(DATA RECORDS)
● ● ● ● ●
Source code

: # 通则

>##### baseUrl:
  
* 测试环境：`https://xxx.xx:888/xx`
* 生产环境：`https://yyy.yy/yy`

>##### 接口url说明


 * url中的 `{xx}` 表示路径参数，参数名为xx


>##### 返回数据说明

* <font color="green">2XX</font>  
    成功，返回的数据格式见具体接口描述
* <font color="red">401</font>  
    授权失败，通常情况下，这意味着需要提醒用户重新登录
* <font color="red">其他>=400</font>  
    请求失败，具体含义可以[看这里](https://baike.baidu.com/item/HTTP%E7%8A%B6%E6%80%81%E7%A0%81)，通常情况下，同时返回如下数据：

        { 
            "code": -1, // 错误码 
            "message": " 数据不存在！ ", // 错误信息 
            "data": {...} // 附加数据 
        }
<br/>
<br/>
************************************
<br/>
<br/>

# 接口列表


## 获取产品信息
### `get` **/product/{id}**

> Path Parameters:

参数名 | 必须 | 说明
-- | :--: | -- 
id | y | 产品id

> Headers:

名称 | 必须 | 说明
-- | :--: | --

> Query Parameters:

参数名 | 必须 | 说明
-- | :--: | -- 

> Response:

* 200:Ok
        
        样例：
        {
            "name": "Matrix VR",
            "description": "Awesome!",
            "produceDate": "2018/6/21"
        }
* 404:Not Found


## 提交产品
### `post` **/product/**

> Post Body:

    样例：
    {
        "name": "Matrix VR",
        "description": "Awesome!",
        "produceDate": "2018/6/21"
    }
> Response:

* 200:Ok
● ● ● ● ●
(TASK OBJECTIVE) Count the lines in the records above that contain the word "produceDate", and give only that number.

(PROBLEM SOLUTION) 2